The group who gathered today near Edenton Street United Methodist Church (UMC), in order to counter the hateful message which Westboro Baptist Church (WBC) brought with them, was a diverse and, mostly, well mannered group whose message of love, grace and respect rang out in their largly quite protest.

The gathering began about 9 a.m. A small group of faithful counter protesters gathered on a corner a few block north of the church. Shortly after that the Raleigh police arrived and started setting up the barricades. Throughout the day, the police could not have been more professional, organized, orderly and helpful. Both groups of protesters showed great respect to the officers, a respect which they wholeheartedly deserved.

Our group arrived about 9:30. As we oriented ourselves to downtown Raleigh in search of the gathering place for the counter protest, we found ourselves squarely in front of Edenton Street UMC. It was hard to overlook the media circus there, but as we stopped to see the church and turned around to return to the gathering, something more interesting caught our eyes.

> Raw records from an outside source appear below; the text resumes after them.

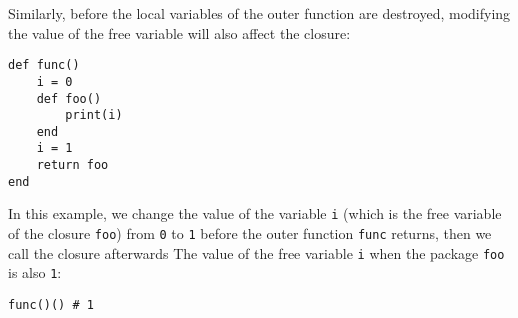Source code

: Similarly, before the local variables of the outer function are destroyed, modifying the value of the free variable will also affect the closure:
\begin{lstlisting}[language=berry]
def func()
    i = 0
    def foo()
        print(i)
    end
    i = 1
    return foo
end
\end{lstlisting}
In this example, we change the value of the variable \texttt{i} (which is the free variable of the closure \texttt{foo}) from \texttt{0} to \texttt{1} before the outer function \texttt{func} returns, then we call the closure afterwards The value of the free variable \texttt{i} when the package \texttt{foo} is also \texttt{1}:
\begin{lstlisting}[language=berry]
func()() # 1
\end{lstlisting}

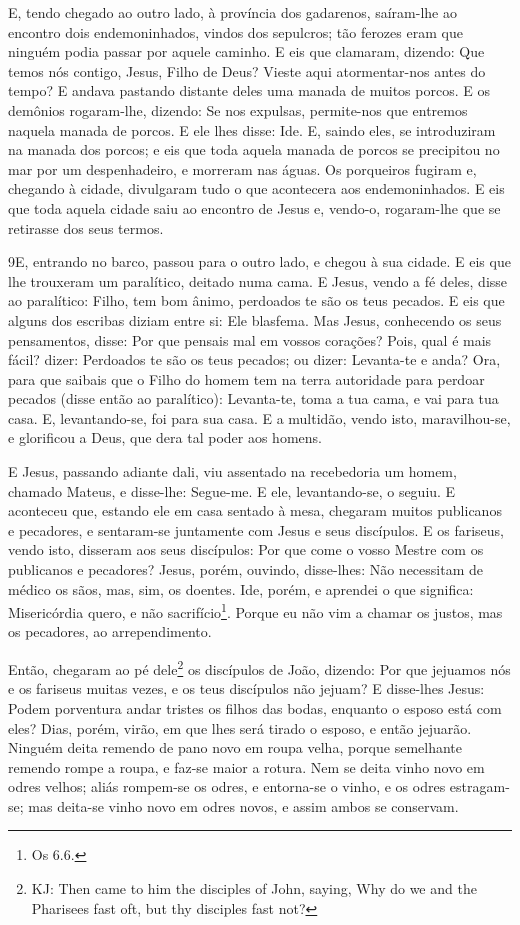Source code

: E, tendo chegado ao outro lado, à província dos gadarenos,
saíram-lhe ao encontro dois endemoninhados, vindos dos sepulcros;
tão ferozes eram que ninguém podia passar por aquele caminho.
E eis que clamaram, dizendo: Que temos nós contigo, Jesus,
Filho de Deus? Vieste aqui atormentar-nos antes do tempo? E
andava pastando distante deles uma manada de muitos porcos. E
os demônios rogaram-lhe, dizendo: Se nos expulsas, permite-nos que
entremos naquela manada de porcos. E ele lhes disse: Ide. E,
saindo eles, se introduziram na manada dos porcos; e eis que toda
aquela manada de porcos se precipitou no mar por um despenhadeiro, e
morreram nas águas. Os porqueiros fugiram e, chegando à
cidade, divulgaram tudo o que acontecera aos endemoninhados.
E eis que toda aquela cidade saiu ao encontro de Jesus e,
vendo-o, rogaram-lhe que se retirasse dos seus termos.

\medskip

\lettrine{9} E, entrando no barco, passou para o outro lado, e
chegou à sua cidade. E eis que lhe trouxeram um paralítico, deitado
numa cama. E Jesus, vendo a fé deles, disse ao paralítico:
Filho, tem bom ânimo, perdoados te são os teus pecados. E eis
que alguns dos escribas diziam entre si: Ele blasfema. Mas
Jesus, conhecendo os seus pensamentos, disse: Por que pensais mal em
vossos corações? Pois, qual é mais fácil? dizer: Perdoados te
são os teus pecados; ou dizer: Levanta-te e anda? Ora, para que
saibais que o Filho do homem tem na terra autoridade para perdoar
pecados (disse então ao paralítico): Levanta-te, toma a tua cama, e
vai para tua casa. E, levantando-se, foi para sua casa. E a
multidão, vendo isto, maravilhou-se, e glorificou a Deus, que dera
tal poder aos homens.

E Jesus, passando adiante dali, viu assentado na recebedoria um
homem, chamado Mateus, e disse-lhe: Segue-me. E ele, levantando-se,
o seguiu. E aconteceu que, estando ele em casa sentado à
mesa, chegaram muitos publicanos e pecadores, e sen\-ta\-ram-se
juntamente com Jesus e seus discípulos. E os fariseus, vendo
isto, disseram aos seus discípulos: Por que come o vosso Mestre com
os publicanos e pecadores? Jesus, porém, ouvindo, disse-lhes:
Não necessitam de médico os sãos, mas, sim, os doentes. Ide,
porém, e aprendei o que significa: Misericórdia quero, e não
sacrifício\footnote{Os 6.6.}. Porque eu não vim a chamar os justos,
mas os pecadores, ao arrependimento.

Então, chegaram ao pé dele\footnote{KJ: Then came to him the
disciples of John, saying, Why do we and the Pharisees fast oft, but
thy disciples fast not?} os discípulos de João, dizendo: Por que
jejuamos nós e os fariseus muitas vezes, e os teus discípulos não
jejuam? E disse-lhes Jesus: Podem porventura andar tristes os
filhos das bodas, enquanto o esposo está com eles? Dias, porém,
virão, em que lhes será tirado o esposo, e então jejuarão.
Ninguém deita remendo de pano novo em roupa velha, porque
semelhante remendo rompe a roupa, e faz-se maior a rotura.
Nem se deita vinho novo em odres velhos; aliás rompem-se os
odres, e entorna-se o vinho, e os odres estragam-se; mas deita-se
vinho novo em odres novos, e assim ambos se conservam.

There on the sidewalk beneath our feet were messages left in chalk from a group who had gathered the night before, “We love you Elizabeth,” “God Speed Elizabeth,” “Rest In Peace.” It was just the right note on which to begin our non-violent protest.

At first the crowed came in slowly and, at times hesitantly, but by 10 a.m. their was a small but steady stream of people gathering. An early sign of what the demeanor of the largest majority of this group would be like arrived in the form of a random guy with two large boxes of piping hot coffee and cups with which to share it. On a 36 degree morning, it was a more than welcome sign of things to come.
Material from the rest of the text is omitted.